Active Voice: 5 steps to a stronger empathy muscle

This year we will be sharing more on our 8 Inclusive Behaviours. We start with Empathy – the true foundation of being inclusive. Empathy allows us to understand that our experience isn’t the same for everyone.  Our Active Voice column today shares 5 steps that help us develop greater empathy, so we can better understand how others experience the world.

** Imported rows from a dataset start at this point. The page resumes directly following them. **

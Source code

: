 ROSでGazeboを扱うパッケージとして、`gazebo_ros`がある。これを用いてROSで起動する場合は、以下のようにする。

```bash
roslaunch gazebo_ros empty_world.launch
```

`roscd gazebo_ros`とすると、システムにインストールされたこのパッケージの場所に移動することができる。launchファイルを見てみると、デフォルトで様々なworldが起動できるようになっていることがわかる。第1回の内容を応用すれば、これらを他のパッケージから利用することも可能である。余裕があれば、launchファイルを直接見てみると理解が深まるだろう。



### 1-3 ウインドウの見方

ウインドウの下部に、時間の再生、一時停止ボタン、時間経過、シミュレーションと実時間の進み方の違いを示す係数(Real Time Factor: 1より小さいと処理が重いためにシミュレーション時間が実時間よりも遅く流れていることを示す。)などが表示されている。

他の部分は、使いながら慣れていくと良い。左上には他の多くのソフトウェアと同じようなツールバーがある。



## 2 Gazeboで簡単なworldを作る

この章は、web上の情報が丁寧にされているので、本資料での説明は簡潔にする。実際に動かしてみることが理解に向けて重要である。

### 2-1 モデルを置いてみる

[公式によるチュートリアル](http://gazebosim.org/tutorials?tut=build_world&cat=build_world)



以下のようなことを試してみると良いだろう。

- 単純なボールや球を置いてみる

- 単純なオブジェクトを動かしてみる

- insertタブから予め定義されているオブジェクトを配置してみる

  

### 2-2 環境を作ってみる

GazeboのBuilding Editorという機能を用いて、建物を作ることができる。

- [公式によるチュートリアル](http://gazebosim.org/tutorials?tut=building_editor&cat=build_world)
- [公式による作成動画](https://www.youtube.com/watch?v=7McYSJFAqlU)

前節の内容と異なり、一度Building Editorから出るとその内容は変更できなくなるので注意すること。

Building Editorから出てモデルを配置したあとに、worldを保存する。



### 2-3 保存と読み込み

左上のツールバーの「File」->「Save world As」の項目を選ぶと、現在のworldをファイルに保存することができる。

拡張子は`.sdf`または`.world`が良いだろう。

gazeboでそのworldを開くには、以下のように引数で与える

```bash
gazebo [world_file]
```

  1. Readjust the balance between speaking and listening.  Have you noticed that most people speak a lot more than they listen? Might that also be one of the reasons so many of us have less empathy for others than we ought to? Here’s a simple fix: invert the balance between your speaking and listening, so that you listen more than you speak.  And see what you will learn!
  2. Step into their shoes. Now that you’ve managed to properly hear them, instead of offering advice, think about what you would want from your friend or colleague if you had just shared what they shared.  Is it advice?  Is it to feel sorry for them?  Or is it simply to hold the space for them, to let them know that you understand and perhaps wouldn’t know what to do either?  Maybe offering the comfort of your company is enough.  Anything that simply shows that you understand how they are feeling.
  3. Don’t be afraid to show your own emotions. If you’ve listened well, and heard the other person’s emotions as well as anything else they shared, now is the time to lower your guard and reach out on an emotional level.  Now is the time to allow yourself to be more vulnerable.  Vulnerability builds trust and connection.  It shows others that we’re all human – not perfect in any sense – and therefore exactly like everyone else.  This ‘sameness’ makes it easier to connect.
  4. Beware of jumping to conclusions. Assumptions are shortcuts.  They don’t give us the full story and are as often incorrect as they are correct.  If not more so.  You know what happens when we assume…In many cases, the person on the other side simply thinks you haven’t heard them, or that you don’t understand what they’re saying, and may even decide not to share with you again.  So, there’s no need to assume.  Now that you’ve learned to listen, get the full story.  The full story will help you to better understand the situation and allow you to solve the actual ‘problem’, not the one you assume they’re having.
  5. Expand your horizon. You might think that you’re a very empathetic person.  And that may be so.  Most of us are – with people who are like us and in situations we can relate to.  But when it comes to developing empathy for someone who is very different or is in a very different situation, that is truly difficult.  How do you do that?  Well, that’s when it helps to broaden our own horizons; to raise our own awareness about different people, cultures, and situations.  Asking questions from a place of curiosity, and striving to learn more from a variety of sources helps too.  That way, you expand your knowledge about situations and emotions, and that makes it easier to relate to others.  It will also allow you to connect with situations that you yourself have not experienced, but can imagine based on something similar you have.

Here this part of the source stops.